Documentation Needed for Mortgage Pre-Approval

Lenders will request proof of your income, debts, assets, credit standing, and down payment funds to assess your financial situation.

Documents you should expect to provide include:

  • Government-issued ID
  • Income Report
  • Credit Report
  • Recent pay stubs
  • Notice of Assessments
  • Tax documents
  • Bank statements and investment records
  • Debts and liabilities information
  • Down payment source records
  • Proof of any gifts or assets to be used

Having these documents ready to submit will help streamline the pre-approval process and avoid delays. Use a Pre-Approval Document Checklist to ensure you have everything in order.

Mortgage Pre-Approval Process

The typical steps in obtaining mortgage pre-approval are:

  • Check your credit score – Obtain copies of your credit report from Equifax and TransUnion. Check your credit score and resolve any errors on your report. Aim for a credit score above 680 for the best mortgage rates. Pay down balances, and don’t take on new debts before applying.
  • Research lenders – Compare major banks, credit unions, mortgage brokers, mortgage finance companies, and online lenders. Learn about their mortgage rates, terms, fees, pre-approval processes, and customer service. Mortgage brokers allow you to access rates from multiple institutions.
  • Documentation – Supply required documents to the lender to verify your financial standing.
  • Underwriting – The lender analyzes your finances and runs credit checks to assess your creditworthiness.
  • Conditional approval – If approved, the lender provides a pre-approval letter detailing the loan amount, rate, and terms.
  • Final approval – As you move to purchase a home, the lender will validate that you still qualify and remove conditions once the property is appraised. Buyers should remember that pre-approval does not guarantee final mortgage approval and funding.
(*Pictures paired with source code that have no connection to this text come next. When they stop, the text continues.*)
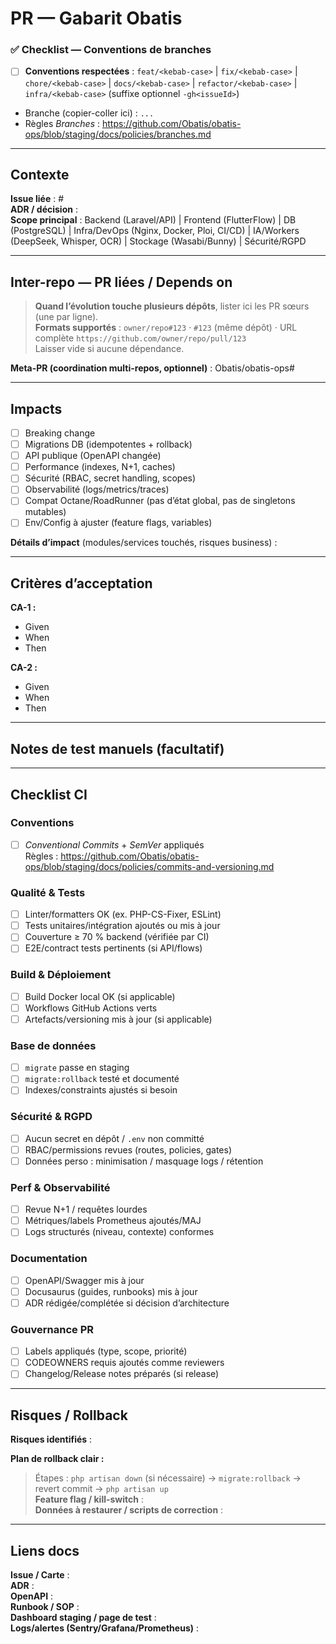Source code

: # PR — Gabarit Obatis

### ✅ Checklist — Conventions de branches

- [ ] **Conventions respectées** :
      `feat/<kebab-case>` | `fix/<kebab-case>` | `chore/<kebab-case>` |
      `docs/<kebab-case>` | `refactor/<kebab-case>` | `infra/<kebab-case>`
      (suffixe optionnel `-gh<issueId>`)
- Branche (copier-coller ici) : `...`
- Règles *Branches* :
  <https://github.com/Obatis/obatis-ops/blob/staging/docs/policies/branches.md>

---

## Contexte

**Issue liée** : #  
**ADR / décision** :  
**Scope principal** : Backend (Laravel/API) | Frontend (FlutterFlow) |
DB (PostgreSQL) | Infra/DevOps (Nginx, Docker, Ploi, CI/CD) |
IA/Workers (DeepSeek, Whisper, OCR) | Stockage (Wasabi/Bunny) | Sécurité/RGPD

---

## Inter-repo — PR liées / Depends on

> **Quand l’évolution touche plusieurs dépôts**, lister ici les PR sœurs (une par ligne).  
> **Formats supportés** : `owner/repo#123` · `#123` (même dépôt) · URL complète `https://github.com/owner/repo/pull/123`  
> Laisser vide si aucune dépendance.

<!-- linked_prs:start -->

<!-- linked_prs:end -->

**Meta-PR (coordination multi-repos, optionnel)** : Obatis/obatis-ops#  

---

## Impacts

- [ ] Breaking change
- [ ] Migrations DB (idempotentes + rollback)
- [ ] API publique (OpenAPI changée)
- [ ] Performance (indexes, N+1, caches)
- [ ] Sécurité (RBAC, secret handling, scopes)
- [ ] Observabilité (logs/metrics/traces)
- [ ] Compat Octane/RoadRunner (pas d’état global, pas de singletons mutables)
- [ ] Env/Config à ajuster (feature flags, variables)

**Détails d’impact** (modules/services touchés, risques business) :

---

## Critères d’acceptation

**CA-1 :**
- Given
- When
- Then

**CA-2 :**
- Given
- When
- Then

---

## Notes de test manuels (facultatif)

---

## Checklist CI

### Conventions

- [ ] *Conventional Commits* + *SemVer* appliqués  
      Règles :
      <https://github.com/Obatis/obatis-ops/blob/staging/docs/policies/commits-and-versioning.md>

### Qualité & Tests

- [ ] Linter/formatters OK (ex. PHP-CS-Fixer, ESLint)
- [ ] Tests unitaires/intégration ajoutés ou mis à jour
- [ ] Couverture ≥ 70 % backend (vérifiée par CI)
- [ ] E2E/contract tests pertinents (si API/flows)

### Build & Déploiement

- [ ] Build Docker local OK (si applicable)
- [ ] Workflows GitHub Actions verts
- [ ] Artefacts/versioning mis à jour (si applicable)

### Base de données

- [ ] `migrate` passe en staging
- [ ] `migrate:rollback` testé et documenté
- [ ] Indexes/constraints ajustés si besoin

### Sécurité & RGPD

- [ ] Aucun secret en dépôt / `.env` non committé
- [ ] RBAC/permissions revues (routes, policies, gates)
- [ ] Données perso : minimisation / masquage logs / rétention

### Perf & Observabilité

- [ ] Revue N+1 / requêtes lourdes
- [ ] Métriques/labels Prometheus ajoutés/MAJ
- [ ] Logs structurés (niveau, contexte) conformes

### Documentation

- [ ] OpenAPI/Swagger mis à jour
- [ ] Docusaurus (guides, runbooks) mis à jour
- [ ] ADR rédigée/complétée si décision d’architecture

### Gouvernance PR

- [ ] Labels appliqués (type, scope, priorité)
- [ ] CODEOWNERS requis ajoutés comme reviewers
- [ ] Changelog/Release notes préparés (si release)

---

## Risques / Rollback

**Risques identifiés** :

**Plan de rollback clair :**  
> Étapes : `php artisan down` (si nécessaire) → `migrate:rollback` →
> revert commit → `php artisan up`  
**Feature flag / kill-switch** :  
**Données à restaurer / scripts de correction** :

---

## Liens docs

**Issue / Carte** :  
**ADR** :  
**OpenAPI** :  
**Runbook / SOP** :  
**Dashboard staging / page de test** :  
**Logs/alertes (Sentry/Grafana/Prometheus)** :

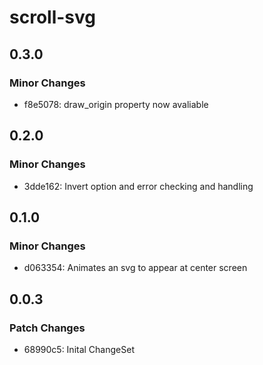 # scroll-svg

## 0.3.0

### Minor Changes

- f8e5078: draw_origin property now avaliable

## 0.2.0

### Minor Changes

- 3dde162: Invert option and error checking and handling

## 0.1.0

### Minor Changes

- d063354: Animates an svg to appear at center screen

## 0.0.3

### Patch Changes

- 68990c5: Inital ChangeSet
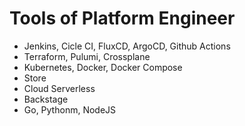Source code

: # Tools of Platform Engineer

- Jenkins, Cicle CI, FluxCD, ArgoCD, Github Actions
- Terraform, Pulumi, Crossplane
- Kubernetes, Docker, Docker Compose
- Store
- Cloud Serverless
- Backstage
- Go, Pythonm, NodeJS

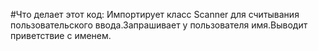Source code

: #Что делает этот код: Импортирует класс Scanner для считывания пользовательского ввода.Запрашивает у пользователя имя.Выводит приветствие с именем.
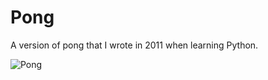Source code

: # Pong
A version of pong that I wrote in 2011 when learning Python.

![Pong](http://www.jordanrejaud.com/images/BattlePongImage.png)

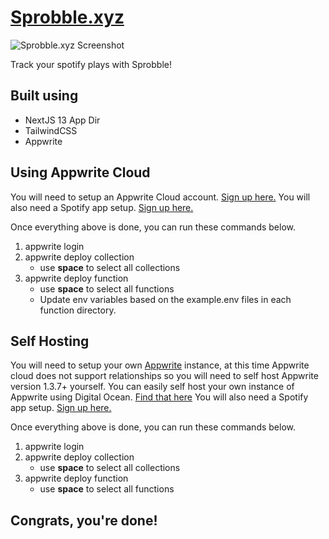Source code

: # [Sprobble.xyz](https://sprobble.xyz)
![Sprobble.xyz Screenshot](/docs/sprobble.xyz.png)

Track your spotify plays with Sprobble!

## Built using 
- NextJS 13 App Dir
- TailwindCSS
- Appwrite

## Using Appwrite Cloud
You will need to setup an Appwrite Cloud account. [Sign up here.](https://cloud.appwrite.io/register)
You will also need a Spotify app setup. [Sign up here.](developer.spotify.com)

Once everything above is done, you can run these commands below.
1. appwrite login
2. appwrite deploy collection
   - use **space** to select all collections
4. appwrite deploy function
   - use **space** to select all functions
   - Update env variables based on the example.env files in each function directory.

## Self Hosting
You will need to setup your own [Appwrite](appwrite.io) instance, at this time Appwrite cloud does not support relationships so you will need to self host Appwrite version 1.3.7+ yourself. You can easily self host your own instance of Appwrite using Digital Ocean. [Find that here](https://marketplace.digitalocean.com/apps/appwrite)
You will also need a Spotify app setup. [Sign up here.](developer.spotify.com)

Once everything above is done, you can run these commands below.
1. appwrite login
2. appwrite deploy collection
   - use **space** to select all collections
4. appwrite deploy function
   - use **space** to select all functions

## Congrats, you're done!
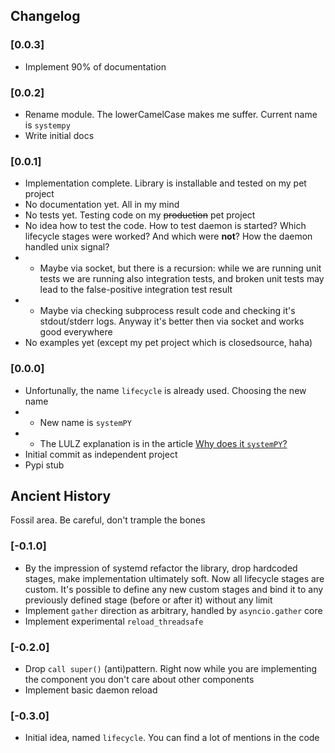 ## Changelog

### [0.0.3]
* Implement 90% of documentation

### [0.0.2]
* Rename module. The lowerCamelCase makes me suffer. Current name is `systempy`
* Write initial docs

### [0.0.1]
* Implementation complete. Library is installable and tested on my pet project
* No documentation yet. All in my mind
* No tests yet. Testing code on my ~~production~~ pet project
* No idea how to test the code. How to test daemon is started? Which lifecycle
stages were worked? And which were __not__? How the daemon handled unix signal?
* * Maybe via socket, but there is a recursion: while we are running unit tests
we are running also integration tests, and broken unit tests may lead to the
false-positive integration test result
* * Maybe via checking subprocess result code and checking it's stdout/stderr
logs. Anyway it's better then via socket and works good everywhere
* No examples yet (except my pet project which is closedsource, haha)

### [0.0.0]
* Unfortunally, the name `lifecycle` is already used. Choosing the new name
* * New name is `systemPY`
* * The LULZ explanation is in the article
[Why does it `systemPY`?](https://telegra.ph/Why-does-it-systemPY-08-12)
* Initial commit as independent project
* Pypi stub

## Ancient History

Fossil area. Be careful, don't trample the bones

### [-0.1.0]
* By the impression of systemd refactor the library, drop hardcoded stages,
make implementation ultimately soft. Now all lifecycle stages are custom.
It's possible to define any new custom stages and bind it to any previously
defined stage (before or after it) without any limit
* Implement `gather` direction as arbitrary, handled by `asyncio.gather` core
* Implement experimental `reload_threadsafe`

### [-0.2.0]
* Drop `call super()` (anti)pattern. Right now while you are implementing the
component you don't care about other components
* Implement basic daemon reload

### [-0.3.0]
* Initial idea, named `lifecycle`. You can find a lot of mentions in the code
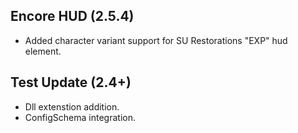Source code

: ## Encore HUD (2.5.4)
- Added character variant support for SU Restorations "EXP" hud element.

## Test Update (2.4+)
- Dll extenstion addition.
- ConfigSchema integration.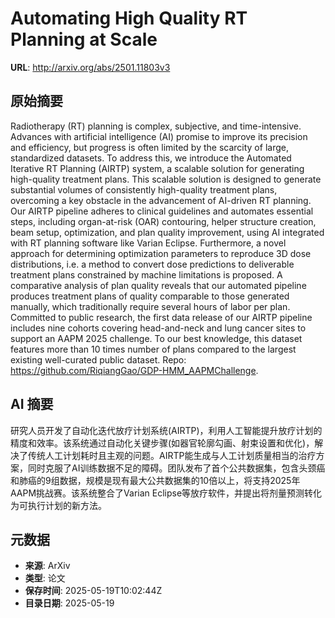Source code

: # Automating High Quality RT Planning at Scale

**URL**: http://arxiv.org/abs/2501.11803v3

## 原始摘要

Radiotherapy (RT) planning is complex, subjective, and time-intensive.
Advances with artificial intelligence (AI) promise to improve its precision and
efficiency, but progress is often limited by the scarcity of large,
standardized datasets. To address this, we introduce the Automated Iterative RT
Planning (AIRTP) system, a scalable solution for generating high-quality
treatment plans. This scalable solution is designed to generate substantial
volumes of consistently high-quality treatment plans, overcoming a key obstacle
in the advancement of AI-driven RT planning. Our AIRTP pipeline adheres to
clinical guidelines and automates essential steps, including organ-at-risk
(OAR) contouring, helper structure creation, beam setup, optimization, and plan
quality improvement, using AI integrated with RT planning software like Varian
Eclipse. Furthermore, a novel approach for determining optimization parameters
to reproduce 3D dose distributions, i.e. a method to convert dose predictions
to deliverable treatment plans constrained by machine limitations is proposed.
A comparative analysis of plan quality reveals that our automated pipeline
produces treatment plans of quality comparable to those generated manually,
which traditionally require several hours of labor per plan. Committed to
public research, the first data release of our AIRTP pipeline includes nine
cohorts covering head-and-neck and lung cancer sites to support an AAPM 2025
challenge. To our best knowledge, this dataset features more than 10 times
number of plans compared to the largest existing well-curated public dataset.
Repo: https://github.com/RiqiangGao/GDP-HMM_AAPMChallenge.


## AI 摘要

研究人员开发了自动化迭代放疗计划系统(AIRTP)，利用人工智能提升放疗计划的精度和效率。该系统通过自动化关键步骤(如器官轮廓勾画、射束设置和优化)，解决了传统人工计划耗时且主观的问题。AIRTP能生成与人工计划质量相当的治疗方案，同时克服了AI训练数据不足的障碍。团队发布了首个公共数据集，包含头颈癌和肺癌的9组数据，规模是现有最大公共数据集的10倍以上，将支持2025年AAPM挑战赛。该系统整合了Varian Eclipse等放疗软件，并提出将剂量预测转化为可执行计划的新方法。

## 元数据

- **来源**: ArXiv
- **类型**: 论文
- **保存时间**: 2025-05-19T10:02:44Z
- **目录日期**: 2025-05-19
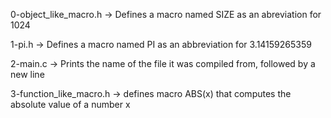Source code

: 0-object_like_macro.h -> Defines a macro named SIZE as an abreviation for 1024

1-pi.h -> Defines a macro named PI as an abbreviation for 3.14159265359

2-main.c -> Prints the name of the file it was compiled from, followed by a new line

3-function_like_macro.h -> defines macro ABS(x) that computes the absolute value of a number x
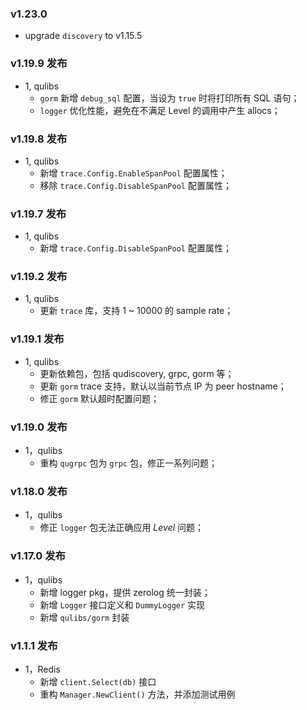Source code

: ### v1.23.0

- upgrade `discovery` to v1.15.5


### v1.19.9 发布

- 1, qulibs
    - `gorm` 新增 `debug_sql` 配置，当设为 `true` 时将打印所有 SQL 语句；
    - `logger` 优化性能，避免在不满足 Level 的调用中产生 allocs；

### v1.19.8 发布

- 1, qulibs
    - 新增 `trace.Config.EnableSpanPool` 配置属性；
    - 移除 `trace.Config.DisableSpanPool` 配置属性；
    
### v1.19.7 发布

- 1, qulibs
    - 新增 `trace.Config.DisableSpanPool` 配置属性；

### v1.19.2 发布

- 1, qulibs
    - 更新 `trace` 库，支持 1 ~ 10000 的 sample rate；

### v1.19.1 发布

- 1, qulibs
    - 更新依赖包，包括 qudiscovery, grpc, gorm 等；
    - 更新 `gorm` trace 支持，默认以当前节点 IP 为 peer hostname；
    - 修正 `gorm` 默认超时配置问题；

### v1.19.0 发布

- 1，qulibs
    - 重构 `qugrpc` 包为 `grpc` 包，修正一系列问题；
    
### v1.18.0 发布

- 1，qulibs
    - 修正 `logger` 包无法正确应用 *Level* 问题；

### v1.17.0 发布

- 1，qulibs
    - 新增 logger pkg，提供 zerolog 统一封装；
    - 新增 `Logger` 接口定义和 `DummyLogger` 实现
    - 新增 `qulibs/gorm` 封装

### v1.1.1 发布

- 1，Redis
    - 新增 `client.Select(db)` 接口
    - 重构 `Manager.NewClient()` 方法，并添加测试用例
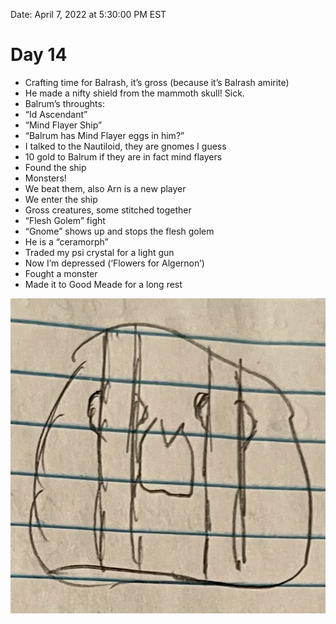 Date: April 7, 2022 at 5:30:00 PM EST

# Day 14

- Crafting time for Balrash, it’s gross (because it’s Balrash amirite)
- He made a nifty shield from the mammoth skull! Sick.
- Balrum’s throughts:
- “Id Ascendant”
- “Mind Flayer Ship”
- “Balrum has Mind Flayer eggs in him?”
- I talked to the Nautiloid, they are gnomes I guess
- 10 gold to Balrum if they are in fact mind flayers
- Found the ship
- Monsters!
- We beat them, also Arn is a new player
- We enter the ship
- Gross creatures, some stitched together
- “Flesh Golem” fight
- “Gnome” shows up and stops the flesh golem
- He is a “ceramorph”
- Traded my psi crystal for a light gun
- Now I’m depressed (‘Flowers for Algernon’)
- Fought a monster
- Made it to Good Meade for a long rest

![](images/Mastodon%20Shield.png)
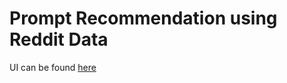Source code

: # Prompt Recommendation using Reddit Data
UI can be found [here](https://prompt-recommender-7gp8.onrender.com/)
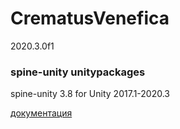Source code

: # CrematusVenefica

2020.3.0f1

### spine-unity unitypackages

spine-unity 3.8 for Unity 2017.1-2020.3

[документация](http://ru.esotericsoftware.com/spine-unity#Setting-Skins)
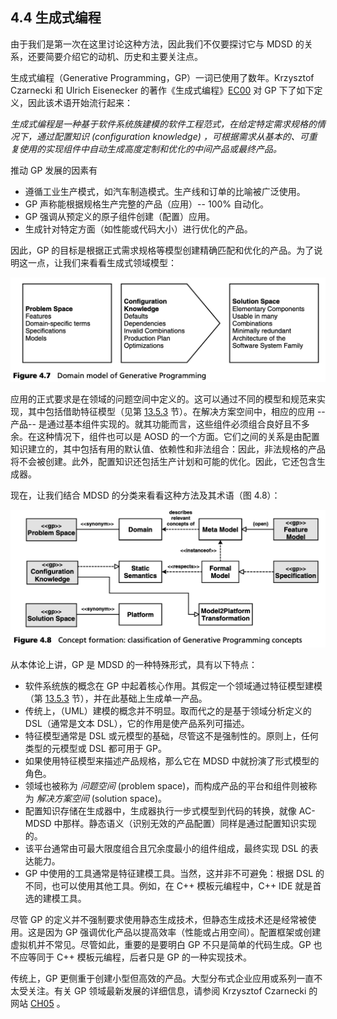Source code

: ## 4.4 生成式编程
由于我们是第一次在这里讨论这种方法，因此我们不仅要探讨它与 MDSD 的关系，还要简要介绍它的动机、历史和主要关注点。

生成式编程（Generative Programming，GP）一词已使用了数年。Krzysztof Czarnecki 和 Ulrich Eisenecker 的著作《生成式编程》[EC00](../ref.md#ec00) 对 GP 下了如下定义，因此该术语开始流行起来：

*生成式编程是一种基于软件系统族建模的软件工程范式，在给定特定需求规格的情况下，通过配置知识 (configuration knowledge) ，可根据需求从基本的、可重复使用的实现组件中自动生成高度定制和优化的中间产品或最终产品。*

推动 GP 发展的因素有
- 遵循工业生产模式，如汽车制造模式。生产线和订单的比喻被广泛使用。
- GP 声称能根据规格生产完整的产品（应用）-- 100% 自动化。
- GP 强调从预定义的原子组件创建（配置）应用。
- 生成针对特定方面（如性能或代码大小）进行优化的产品。

因此，GP 的目标是根据正式需求规格等模型创建精确匹配和优化的产品。为了说明这一点，让我们来看看生成式领域模型：


![Figure 4.7](../img/f4.7.png)

应用的正式要求是在领域的问题空间中定义的。这可以通过不同的模型和规范来实现，其中包括借助特征模型（见第 [13.5.3](../ch13/5.md#1353-方法) 节）。在解决方案空间中，相应的应用 --产品-- 是通过基本组件实现的。就其功能而言，这些组件必须组合良好且不多余。在这种情况下，组件也可以是 AOSD 的一个方面。它们之间的关系是由配置知识建立的，其中包括有用的默认值、依赖性和非法组合：因此，非法规格的产品将不会被创建。此外，配置知识还包括生产计划和可能的优化。因此，它还包含生成器。

现在，让我们结合 MDSD 的分类来看看这种方法及其术语（图 4.8）：

![Figure 4.8](../img/f4.8.png)

从本体论上讲，GP 是 MDSD 的一种特殊形式，具有以下特点：
- 软件系统族的概念在 GP 中起着核心作用。其假定一个领域通过特征模型建模（第 [13.5.3](../ch13/5.md#1353-方法)  节），并在此基础上生成单一产品。
- 传统上，（UML）建模的概念并不明显。取而代之的是基于领域分析定义的 DSL（通常是文本 DSL），它的作用是使产品系列可描述。
- 特征模型通常是 DSL 或元模型的基础，尽管这不是强制性的。原则上，任何类型的元模型或 DSL 都可用于 GP。
- 如果使用特征模型来描述产品规格，那么它在 MDSD 中就扮演了形式模型的角色。
- 领域也被称为 *问题空间* (problem space)，而构成产品的平台和组件则被称为 *解决方案空间* (solution space)。
- 配置知识存储在生成器中，生成器执行一步式模型到代码的转换，就像 AC-MDSD 中那样。静态语义（识别无效的产品配置）同样是通过配置知识实现的。
- 该平台通常由可最大限度组合且冗余度最小的组件组成，最终实现 DSL 的表达能力。
- GP 中使用的工具通常是特征建模工具。当然，这并非不可避免：根据 DSL 的不同，也可以使用其他工具。例如，在 C++ 模板元编程中，C++ IDE 就是首选的建模工具。

尽管 GP 的定义并不强制要求使用静态生成技术，但静态生成技术还是经常被使用。这是因为 GP 强调优化产品以提高效率（性能或占用空间）。配置框架或创建虚拟机并不常见。尽管如此，重要的是要明白 GP 不只是简单的代码生成。GP 也不应等同于 C++ 模板元编程，后者只是 GP 的一种实现技术。

传统上，GP 更侧重于创建小型但高效的产品。大型分布式企业应用或系列一直不太受关注。有关 GP 领域最新发展的详细信息，请参阅 Krzysztof Czarnecki 的网站 [CH05](../ref.md#ch05) 。
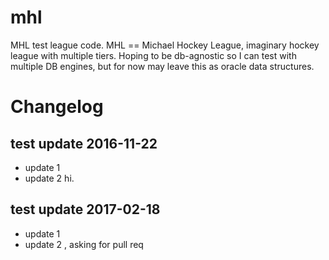 # mhl
MHL test league code.
MHL == Michael Hockey League, imaginary hockey league with multiple tiers.  Hoping to be db-agnostic so I can test with multiple DB engines, but for now may leave this as oracle data structures.

# Changelog

## test update 2016-11-22
- update 1
- update 2
  hi.
  
## test update 2017-02-18
- update 1
- update 2 , asking for pull req


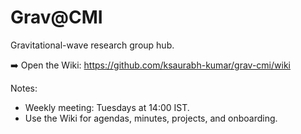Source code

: # Grav@CMI

Gravitational-wave research group hub.

➡️ Open the Wiki: https://github.com/ksaurabh-kumar/grav-cmi/wiki

Notes:
- Weekly meeting: Tuesdays at 14:00 IST.
- Use the Wiki for agendas, minutes, projects, and onboarding.

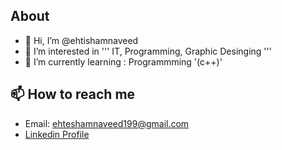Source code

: ## About
- 👋 Hi, I’m @ehtishamnaveed
- 👀 I’m interested in ''' IT, Programming, Graphic Desinging '''
- 🌱 I’m currently learning : Programmming '(c++)'

## 📫 How to reach me 
- Email: ehteshamnaveed199@gmail.com
- [Linkedin Profile](https://www.linkedin.com/in/ehtesham-naveed-65b765201/) 

<!---
ehteshamnaveed/ehteshamnaveed is a ✨ special ✨ repository because its `README.md` (this file) appears on your GitHub profile.
You can click the Preview link to take a look at your changes.
--->
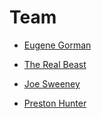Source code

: # Team

- [Eugene Gorman](https://au.linkedin.com/in/eugene-gorman-aab9345b)

- [The Real Beast](http://thebeast.me/about/) 

- [Joe Sweeney](https://au.linkedin.com/in/bigjoesweeney)

- [Preston Hunter](https://www.upwork.com/users/~012ab645e1d96a5c7f)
Conditions still must be met for the lender to grant firm approval.

Questions to Ask When Getting Pre-Approved

To set the right expectations and make the most of mortgage pre-approval, make sure to ask your lender or broker:

  • How long is the rate lock-in period? When does it expire?
  • Is there a rate guarantee or float down if rates drop during your term?
  • Can I extend my pre-approval if I need more time? What does an extension cost?
  • What are all the conditions I must meet for final approval?
  • What is your process if my mortgage ends up being denied?

Tips for Getting Pre-Approved in Canada

  • Interview multiple lenders to compare rates, terms, and pre-approval experience. This also results in only a single credit hit rather than multiple checks.
  • Be conservative on budget and don’t max out the total pre-approved amount – leave room for other housing costs.
  • An appraisal value lower than the purchase price can alter the final approved loan amount.
  • Avoid any major financial moves after getting pre-approved, as changes may invalidate the pre-approval.

Reasons Why Your Mortgage Could Still Be Denied

Why Your Mortgage Could Still Be Denied?
Why Your Mortgage Could Still Be Denied?

Some of the common reasons pre-approved borrowers can still have their mortgage denied include:

  • Credit deterioration – Damage to your credit score or new debts acquired after getting pre-approved may invalidate the initial approval. A new 30% credit utilization compared to the time of pre-approval could prompt a denial.
  • Job loss or income change – Losing your job or source of income that previously qualified you can result in a rejection. Working less than six months at your current job can also increase your risk of mortgage denial.
  • Lower appraisal value – If the home appraises for less than the purchase price, your loan amount may decrease or be denied. Appraised values below 90% of the purchase prices will usually require renegotiation.
  • Failure to meet conditions – Not adequately providing all required documents or meeting stipulated conditions can result in an expired pre-approval. Missing title insurance or home inspection documents are common issues.
  • Better offers – In hot markets, sellers may accept another buyer’s offer over yours even if you are pre-approved. Unconditional or cash offers can trump financed offers.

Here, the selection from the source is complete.